Williams pulled out of the French Open less than an hour before she was supposed to face Maria Sharapova in a fourth-round showdown on Monday, the most-anticipated match of the tournament so far. The announcement came two days after the 36-year-old American initially felt something was wrong during a singles victory. But she hid that bit of information — even from her coach — and a day after Williams struggled through a doubles loss with her sister, Venus.
This was Williams' first major tournament in 16 months, and her first as a mother. She was pregnant when she won the Australian Open in January 2017 for her 23rd Grand Slam singles championship, the most for anyone during tennis' 50-year professional era. Her baby was born last September.
"I have given up so much to be here. There is times where I'm on the court and I'm practicing, and I look on the monitor, and I see my daughter and she's playing, and I want to be there," Williams said. "But I know that these are the sacrifices you have to make to live out your dream. And I have made every sacrifice that I could. So it's extremely disappointing."
Her voice trembled a bit during a brief news conference, where she explained she will get an MRI on Tuesday and consult with doctors before figuring out what comes next. Her coach, Patrick Mouratoglou, said in an interview that an ultrasound revealed the injury to the muscle, but the extent wasn't clear.
"The fact that I physically can't serve at all is a good indication that maybe I should just go back to the drawing board and stay positive," Williams said, "and try to get better and not get it to a point where it could be a lot worse."
In a statement released by the tournament, Sharapova wished Williams "a speedy recovery." This would have been their 22nd career meeting; Williams has won 19, including the past 18. Because of the withdrawal, this does not count as a victory for Sharapova, who will play 2016 French Open champion Garbine Muguruza on Wednesday.
Oddly enough, Muguruza didn't have to put forth much effort in the fourth round, either. Her opponent, Lesia Tsurenko, stopped because of an injury after only two games.
No. 1 Simona Halep, a two-time runner-up at Roland Garros, will play former No. 1 Angelique Kerber, a two-time major champion elsewhere, in Wednesday's other quarterfinal after both picked up easy straight-set wins in the fourth round.
The quarterfinals Tuesday are Sloane Stephens vs. Daria Kasatkina, and Madison Keys vs. Yulia Putintseva. Kasatkina eliminated Australian Open champion Caroline Wozniacki 7-6 (5), 6-3 in a match that resumed on Monday after being suspended a night earlier because of darkness at 3-all in the second set.
The day's biggest buzz was about a match that never took place.
Williams said she first was troubled by her pectoral muscle during the best performance of her return, a 6-3, 6-4 win in the third round against 11th-seeded Julia Goerges on Saturday.
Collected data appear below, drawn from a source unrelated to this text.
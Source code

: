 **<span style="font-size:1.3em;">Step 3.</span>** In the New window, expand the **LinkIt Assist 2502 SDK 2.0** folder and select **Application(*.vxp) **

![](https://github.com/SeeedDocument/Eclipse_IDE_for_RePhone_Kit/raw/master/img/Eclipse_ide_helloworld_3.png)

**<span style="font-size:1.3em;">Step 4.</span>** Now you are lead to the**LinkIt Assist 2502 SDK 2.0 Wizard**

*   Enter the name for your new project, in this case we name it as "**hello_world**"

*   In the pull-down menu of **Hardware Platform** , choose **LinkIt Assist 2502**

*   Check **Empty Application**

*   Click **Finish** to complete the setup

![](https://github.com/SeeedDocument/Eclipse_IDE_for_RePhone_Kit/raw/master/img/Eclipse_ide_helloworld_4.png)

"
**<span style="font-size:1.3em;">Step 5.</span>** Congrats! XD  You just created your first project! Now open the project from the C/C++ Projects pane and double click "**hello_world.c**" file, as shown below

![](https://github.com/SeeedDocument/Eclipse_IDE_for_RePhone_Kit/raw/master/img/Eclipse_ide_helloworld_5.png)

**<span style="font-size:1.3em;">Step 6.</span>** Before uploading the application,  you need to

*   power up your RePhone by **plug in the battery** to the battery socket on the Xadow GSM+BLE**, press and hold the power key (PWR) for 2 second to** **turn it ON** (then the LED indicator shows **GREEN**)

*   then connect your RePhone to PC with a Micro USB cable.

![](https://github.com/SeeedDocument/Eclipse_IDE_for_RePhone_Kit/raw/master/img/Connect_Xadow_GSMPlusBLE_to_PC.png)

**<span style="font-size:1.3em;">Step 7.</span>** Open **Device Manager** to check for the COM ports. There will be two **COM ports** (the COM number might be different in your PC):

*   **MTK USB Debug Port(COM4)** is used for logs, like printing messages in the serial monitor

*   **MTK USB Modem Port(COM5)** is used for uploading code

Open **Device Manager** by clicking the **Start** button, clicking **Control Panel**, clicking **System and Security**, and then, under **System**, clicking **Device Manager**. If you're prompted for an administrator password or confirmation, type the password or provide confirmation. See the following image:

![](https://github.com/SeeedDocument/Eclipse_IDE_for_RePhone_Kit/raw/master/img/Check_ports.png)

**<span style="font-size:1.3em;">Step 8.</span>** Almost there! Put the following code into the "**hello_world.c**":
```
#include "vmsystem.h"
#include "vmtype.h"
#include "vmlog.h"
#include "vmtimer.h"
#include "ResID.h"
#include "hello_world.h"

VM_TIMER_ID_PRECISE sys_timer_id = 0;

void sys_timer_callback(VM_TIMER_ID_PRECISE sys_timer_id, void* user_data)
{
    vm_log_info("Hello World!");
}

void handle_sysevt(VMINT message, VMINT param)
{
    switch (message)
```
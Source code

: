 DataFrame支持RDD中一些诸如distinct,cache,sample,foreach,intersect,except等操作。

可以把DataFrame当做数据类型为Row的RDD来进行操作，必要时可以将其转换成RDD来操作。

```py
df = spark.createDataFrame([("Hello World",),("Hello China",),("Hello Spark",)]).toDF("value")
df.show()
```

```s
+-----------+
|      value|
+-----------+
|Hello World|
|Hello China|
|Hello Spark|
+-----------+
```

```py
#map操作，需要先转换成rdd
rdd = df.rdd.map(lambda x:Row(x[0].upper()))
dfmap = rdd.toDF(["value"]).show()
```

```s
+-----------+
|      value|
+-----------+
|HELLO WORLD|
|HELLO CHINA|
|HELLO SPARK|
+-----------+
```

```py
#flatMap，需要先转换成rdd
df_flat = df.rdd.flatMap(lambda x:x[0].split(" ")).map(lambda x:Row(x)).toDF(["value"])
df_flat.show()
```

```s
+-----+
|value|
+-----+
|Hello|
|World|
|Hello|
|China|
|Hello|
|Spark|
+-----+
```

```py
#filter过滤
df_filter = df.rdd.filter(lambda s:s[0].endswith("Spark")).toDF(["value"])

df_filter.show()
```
But Mouratoglou had no idea there was an issue.
Asked whether she told him of the injury, he said, "No, because she knew I would tell her not to play the doubles," he told the AP. "I would have made her cancel the doubles, believe me."
During Sunday's doubles, though, Williams showed signs of trouble. By the third set, she hit first serves at about 80 mph (130 kph), about 40 mph (70 kph) slower than she can. Between points, she repeatedly jabbed a thumb into her chest to massage the muscle.
"At the end, she was just pushing the ball ... That's when I knew she had a problem. I didn't know what kind of problem, but I knew there was something really wrong," Mouratoglou said. "Basically, she couldn't play."
Williams tried taping up the muscle for doubles, but that didn't help. And while she's "pretty much had every injury in the book," this was the first time dealing with this particular malady.
Mouratoglou said they held a practice session Monday morning, holding out hope that maybe rain in the forecast would postpone the match against Sharapova.
"We might gain one more day, and you never know how it feels tomorrow. So we had to wait," he said. "But we saw the sky was still blue ... and we thought, 'No chance.'"
Sharapova's coach, Thomas Hogstedt, said that word of Williams' withdrawal arrived while his player was doing warmup exercises outside the locker room at Court Philippe Chatrier, waiting for the match ahead of theirs to finish.
"She was keen on playing Serena. It's a little bit sad, I think, for everyone. Everybody looked forward to this match," Hogstedt said. "This match has had so much build-up."